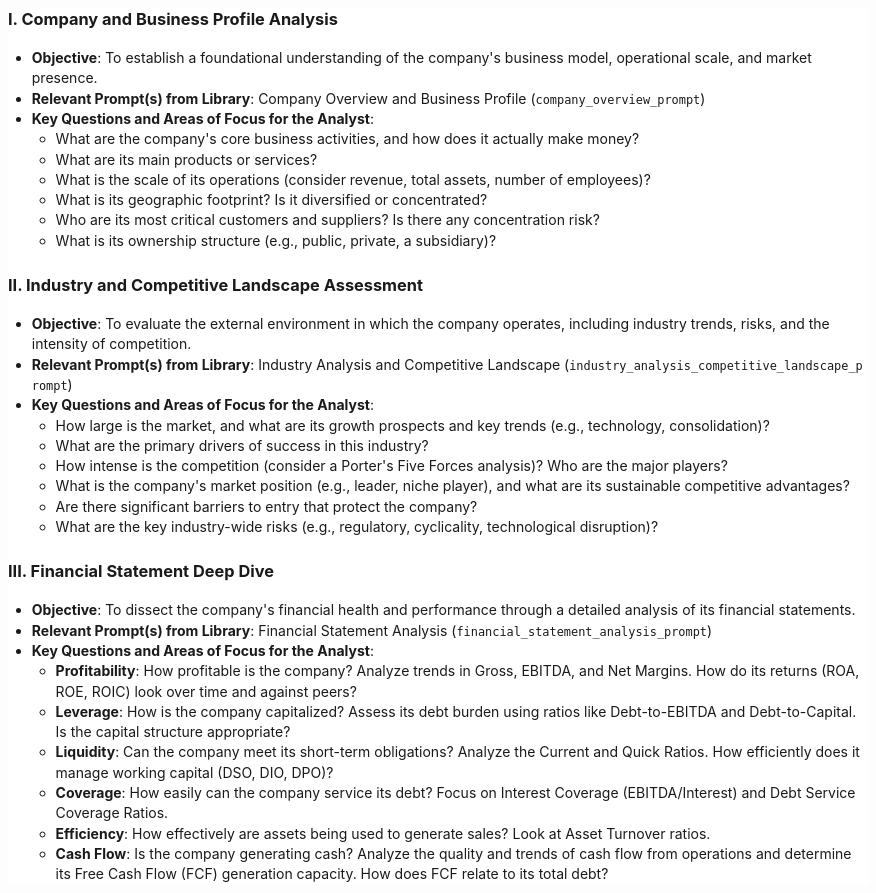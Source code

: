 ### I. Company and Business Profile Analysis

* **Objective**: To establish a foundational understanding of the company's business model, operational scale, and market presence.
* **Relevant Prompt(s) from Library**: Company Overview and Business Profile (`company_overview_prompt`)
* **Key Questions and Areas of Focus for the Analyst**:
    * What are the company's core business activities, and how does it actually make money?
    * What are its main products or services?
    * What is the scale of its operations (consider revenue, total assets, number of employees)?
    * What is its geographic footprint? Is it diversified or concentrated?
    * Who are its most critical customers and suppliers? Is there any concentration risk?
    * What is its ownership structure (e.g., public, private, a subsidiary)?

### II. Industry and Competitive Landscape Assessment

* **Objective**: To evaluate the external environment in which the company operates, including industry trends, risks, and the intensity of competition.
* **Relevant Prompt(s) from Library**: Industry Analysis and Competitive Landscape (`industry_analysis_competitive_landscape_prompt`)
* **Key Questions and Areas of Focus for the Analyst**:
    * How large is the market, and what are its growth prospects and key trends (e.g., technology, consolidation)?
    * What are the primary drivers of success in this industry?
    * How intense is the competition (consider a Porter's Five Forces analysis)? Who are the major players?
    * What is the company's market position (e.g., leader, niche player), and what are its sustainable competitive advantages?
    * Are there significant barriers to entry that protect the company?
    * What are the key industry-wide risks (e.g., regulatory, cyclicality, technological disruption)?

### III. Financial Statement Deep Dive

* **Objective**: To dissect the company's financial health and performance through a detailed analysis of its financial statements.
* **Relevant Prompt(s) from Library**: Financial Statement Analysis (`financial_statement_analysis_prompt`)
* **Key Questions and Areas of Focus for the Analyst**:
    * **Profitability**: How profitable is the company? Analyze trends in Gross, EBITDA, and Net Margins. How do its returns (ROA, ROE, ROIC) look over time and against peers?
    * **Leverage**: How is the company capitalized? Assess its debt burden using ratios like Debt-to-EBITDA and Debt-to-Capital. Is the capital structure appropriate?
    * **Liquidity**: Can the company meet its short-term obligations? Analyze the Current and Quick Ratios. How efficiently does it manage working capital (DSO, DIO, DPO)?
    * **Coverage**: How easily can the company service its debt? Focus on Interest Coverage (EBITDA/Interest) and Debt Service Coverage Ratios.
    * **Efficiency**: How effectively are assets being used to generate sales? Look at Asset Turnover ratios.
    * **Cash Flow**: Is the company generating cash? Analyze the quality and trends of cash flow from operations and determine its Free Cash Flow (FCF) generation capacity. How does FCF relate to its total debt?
****************************************
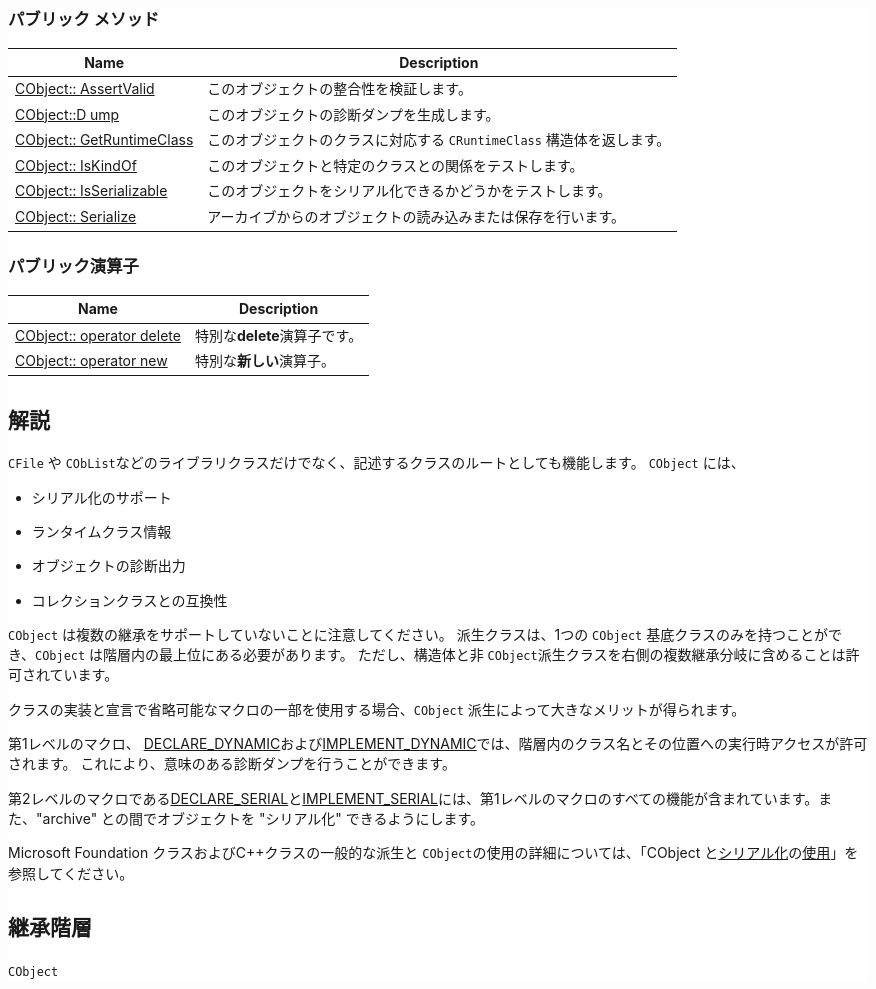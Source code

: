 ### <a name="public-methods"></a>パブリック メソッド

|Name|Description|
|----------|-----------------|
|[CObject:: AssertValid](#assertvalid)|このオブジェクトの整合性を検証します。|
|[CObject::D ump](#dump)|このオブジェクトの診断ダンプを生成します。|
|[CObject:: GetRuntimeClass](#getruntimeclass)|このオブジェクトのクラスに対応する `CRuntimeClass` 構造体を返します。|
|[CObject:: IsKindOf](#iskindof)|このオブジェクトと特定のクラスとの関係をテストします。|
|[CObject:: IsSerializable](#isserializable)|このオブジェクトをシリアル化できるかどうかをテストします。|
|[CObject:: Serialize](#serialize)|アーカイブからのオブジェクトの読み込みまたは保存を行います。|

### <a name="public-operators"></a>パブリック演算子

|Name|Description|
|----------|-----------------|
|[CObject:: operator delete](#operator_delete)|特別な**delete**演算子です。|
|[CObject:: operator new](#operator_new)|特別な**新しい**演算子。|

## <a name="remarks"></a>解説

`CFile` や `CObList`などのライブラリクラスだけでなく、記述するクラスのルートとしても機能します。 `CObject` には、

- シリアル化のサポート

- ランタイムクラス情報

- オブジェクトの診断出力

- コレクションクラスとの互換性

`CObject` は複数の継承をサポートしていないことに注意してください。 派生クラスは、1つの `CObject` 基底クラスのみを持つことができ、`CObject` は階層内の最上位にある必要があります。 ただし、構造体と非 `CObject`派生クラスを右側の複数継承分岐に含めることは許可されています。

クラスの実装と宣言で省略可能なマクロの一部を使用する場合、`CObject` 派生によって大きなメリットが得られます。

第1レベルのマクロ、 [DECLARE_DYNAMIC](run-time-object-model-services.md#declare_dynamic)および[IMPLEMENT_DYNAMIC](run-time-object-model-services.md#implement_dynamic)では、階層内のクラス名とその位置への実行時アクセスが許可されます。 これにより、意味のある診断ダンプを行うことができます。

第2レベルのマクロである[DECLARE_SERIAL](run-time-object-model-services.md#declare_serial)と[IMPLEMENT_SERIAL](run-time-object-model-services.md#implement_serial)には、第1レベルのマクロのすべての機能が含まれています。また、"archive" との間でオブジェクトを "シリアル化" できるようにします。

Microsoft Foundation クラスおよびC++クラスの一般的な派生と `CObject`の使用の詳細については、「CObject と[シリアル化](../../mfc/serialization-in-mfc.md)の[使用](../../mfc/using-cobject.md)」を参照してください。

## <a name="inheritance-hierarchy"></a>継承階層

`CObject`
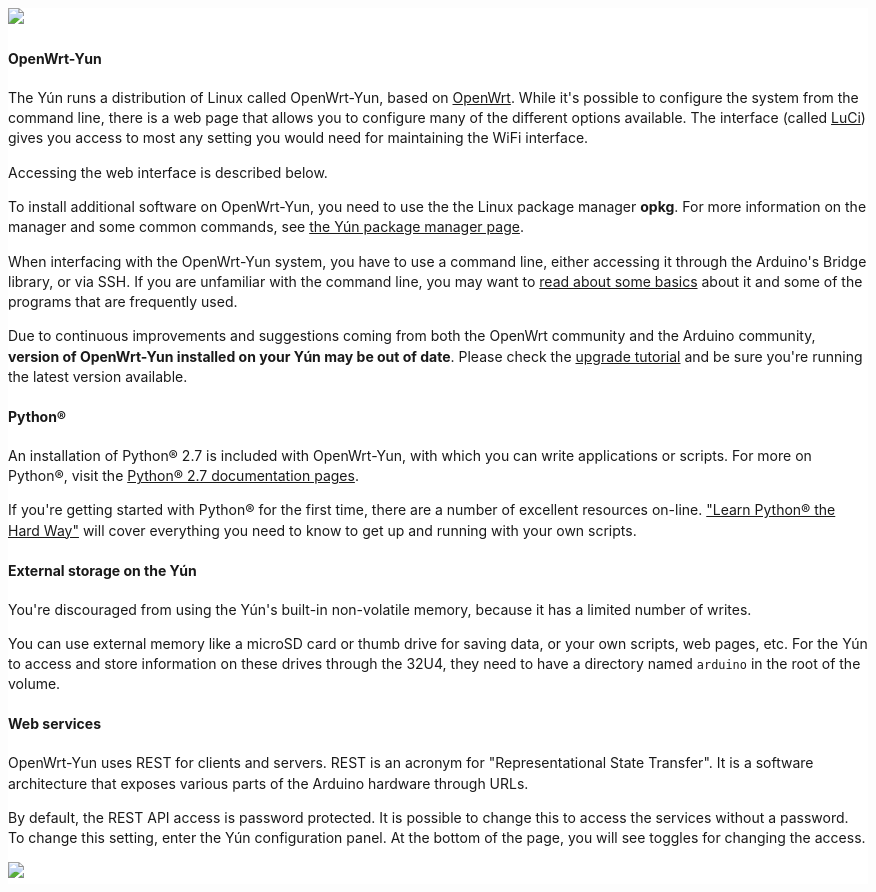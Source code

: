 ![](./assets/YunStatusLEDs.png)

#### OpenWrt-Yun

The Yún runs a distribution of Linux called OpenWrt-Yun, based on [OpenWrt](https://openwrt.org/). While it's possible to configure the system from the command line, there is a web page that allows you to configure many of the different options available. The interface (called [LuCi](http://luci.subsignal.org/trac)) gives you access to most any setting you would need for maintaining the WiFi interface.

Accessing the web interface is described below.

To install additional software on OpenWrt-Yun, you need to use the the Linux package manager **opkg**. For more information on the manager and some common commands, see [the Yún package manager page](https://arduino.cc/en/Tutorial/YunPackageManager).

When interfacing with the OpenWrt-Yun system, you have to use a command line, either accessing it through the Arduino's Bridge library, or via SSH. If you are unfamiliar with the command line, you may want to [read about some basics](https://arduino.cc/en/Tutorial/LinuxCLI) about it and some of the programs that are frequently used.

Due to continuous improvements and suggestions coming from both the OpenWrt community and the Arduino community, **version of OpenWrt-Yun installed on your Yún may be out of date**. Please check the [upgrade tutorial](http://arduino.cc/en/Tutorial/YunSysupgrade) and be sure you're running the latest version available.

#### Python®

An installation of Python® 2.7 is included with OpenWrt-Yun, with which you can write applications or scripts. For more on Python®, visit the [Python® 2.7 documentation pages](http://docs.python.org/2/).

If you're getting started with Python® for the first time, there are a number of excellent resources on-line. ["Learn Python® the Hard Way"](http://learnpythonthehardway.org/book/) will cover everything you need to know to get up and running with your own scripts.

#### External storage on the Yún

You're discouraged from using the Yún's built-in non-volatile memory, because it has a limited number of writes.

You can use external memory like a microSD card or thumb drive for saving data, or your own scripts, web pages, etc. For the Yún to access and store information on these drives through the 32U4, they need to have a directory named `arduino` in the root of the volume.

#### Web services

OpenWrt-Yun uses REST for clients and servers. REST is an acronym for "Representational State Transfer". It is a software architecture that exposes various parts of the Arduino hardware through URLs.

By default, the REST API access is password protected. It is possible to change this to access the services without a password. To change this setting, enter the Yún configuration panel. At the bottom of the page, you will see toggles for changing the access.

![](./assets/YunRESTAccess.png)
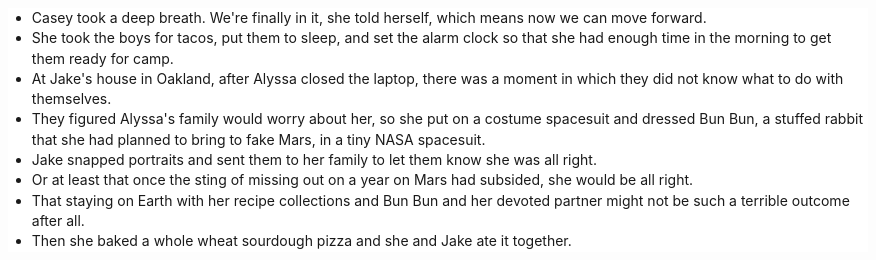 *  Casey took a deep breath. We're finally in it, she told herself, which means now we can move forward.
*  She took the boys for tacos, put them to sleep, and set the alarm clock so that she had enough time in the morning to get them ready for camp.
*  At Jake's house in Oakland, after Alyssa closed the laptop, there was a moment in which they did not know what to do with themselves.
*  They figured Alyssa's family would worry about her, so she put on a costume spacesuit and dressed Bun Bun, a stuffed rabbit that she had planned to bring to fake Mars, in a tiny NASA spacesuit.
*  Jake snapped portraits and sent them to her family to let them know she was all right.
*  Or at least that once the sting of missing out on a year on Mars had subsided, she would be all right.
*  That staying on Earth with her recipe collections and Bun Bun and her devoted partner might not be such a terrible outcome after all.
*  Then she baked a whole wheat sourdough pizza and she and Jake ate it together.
****************************************
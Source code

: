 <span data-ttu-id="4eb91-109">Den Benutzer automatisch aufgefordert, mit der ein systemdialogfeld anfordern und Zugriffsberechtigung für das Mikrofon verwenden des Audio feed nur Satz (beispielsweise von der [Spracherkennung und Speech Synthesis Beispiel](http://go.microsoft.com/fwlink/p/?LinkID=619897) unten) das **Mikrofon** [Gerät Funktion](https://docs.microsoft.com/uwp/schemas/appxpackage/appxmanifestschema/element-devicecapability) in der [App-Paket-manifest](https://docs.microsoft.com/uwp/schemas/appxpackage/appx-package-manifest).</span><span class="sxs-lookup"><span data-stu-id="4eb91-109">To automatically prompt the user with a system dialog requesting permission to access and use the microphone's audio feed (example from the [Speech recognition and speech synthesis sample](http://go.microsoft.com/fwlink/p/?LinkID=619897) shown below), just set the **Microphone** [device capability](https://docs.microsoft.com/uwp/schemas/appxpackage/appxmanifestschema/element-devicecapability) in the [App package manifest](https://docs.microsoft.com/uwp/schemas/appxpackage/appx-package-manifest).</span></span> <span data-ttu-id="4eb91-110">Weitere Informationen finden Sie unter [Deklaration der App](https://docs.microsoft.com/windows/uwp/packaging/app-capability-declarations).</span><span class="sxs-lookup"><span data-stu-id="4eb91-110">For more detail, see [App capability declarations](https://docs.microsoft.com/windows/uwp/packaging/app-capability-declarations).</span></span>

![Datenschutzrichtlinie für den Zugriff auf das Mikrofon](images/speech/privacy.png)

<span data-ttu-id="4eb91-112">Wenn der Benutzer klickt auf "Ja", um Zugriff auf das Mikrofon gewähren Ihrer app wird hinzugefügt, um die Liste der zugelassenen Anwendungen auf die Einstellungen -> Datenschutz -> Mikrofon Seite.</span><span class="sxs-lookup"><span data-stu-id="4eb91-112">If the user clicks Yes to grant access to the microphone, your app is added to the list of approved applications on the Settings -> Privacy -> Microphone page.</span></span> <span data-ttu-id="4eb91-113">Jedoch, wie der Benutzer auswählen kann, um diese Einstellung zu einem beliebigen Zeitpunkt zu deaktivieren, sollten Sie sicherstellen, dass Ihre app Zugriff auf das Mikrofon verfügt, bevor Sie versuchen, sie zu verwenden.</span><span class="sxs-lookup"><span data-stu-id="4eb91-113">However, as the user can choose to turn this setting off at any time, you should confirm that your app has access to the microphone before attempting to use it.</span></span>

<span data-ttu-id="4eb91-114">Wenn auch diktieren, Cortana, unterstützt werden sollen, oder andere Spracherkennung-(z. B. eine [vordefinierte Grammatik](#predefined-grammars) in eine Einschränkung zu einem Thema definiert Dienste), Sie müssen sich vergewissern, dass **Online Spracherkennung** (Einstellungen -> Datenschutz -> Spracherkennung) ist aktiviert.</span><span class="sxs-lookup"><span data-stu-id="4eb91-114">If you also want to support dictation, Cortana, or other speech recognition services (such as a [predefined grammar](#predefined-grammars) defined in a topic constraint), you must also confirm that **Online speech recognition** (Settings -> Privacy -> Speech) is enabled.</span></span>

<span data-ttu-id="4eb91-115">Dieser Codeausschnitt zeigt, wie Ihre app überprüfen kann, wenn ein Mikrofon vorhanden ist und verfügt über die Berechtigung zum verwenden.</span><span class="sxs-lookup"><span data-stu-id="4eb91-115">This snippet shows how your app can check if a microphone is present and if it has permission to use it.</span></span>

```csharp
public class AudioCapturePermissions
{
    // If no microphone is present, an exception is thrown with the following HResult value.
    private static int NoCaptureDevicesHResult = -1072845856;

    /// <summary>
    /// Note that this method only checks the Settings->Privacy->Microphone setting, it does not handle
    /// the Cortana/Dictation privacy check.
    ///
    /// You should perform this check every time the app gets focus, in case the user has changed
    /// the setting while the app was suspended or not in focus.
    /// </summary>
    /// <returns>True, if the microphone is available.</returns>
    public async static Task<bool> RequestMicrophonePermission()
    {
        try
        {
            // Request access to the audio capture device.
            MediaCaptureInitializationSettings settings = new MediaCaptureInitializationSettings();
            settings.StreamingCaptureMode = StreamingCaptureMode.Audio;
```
****************************************
■ Task objective
Wherever a line in the entries holds "scale", copy that line.

■ Worked solution
* **Objective**: To establish a foundational understanding of the company's business model, operational scale, and market presence.
    * What is the scale of its operations (consider revenue, total assets, number of employees)?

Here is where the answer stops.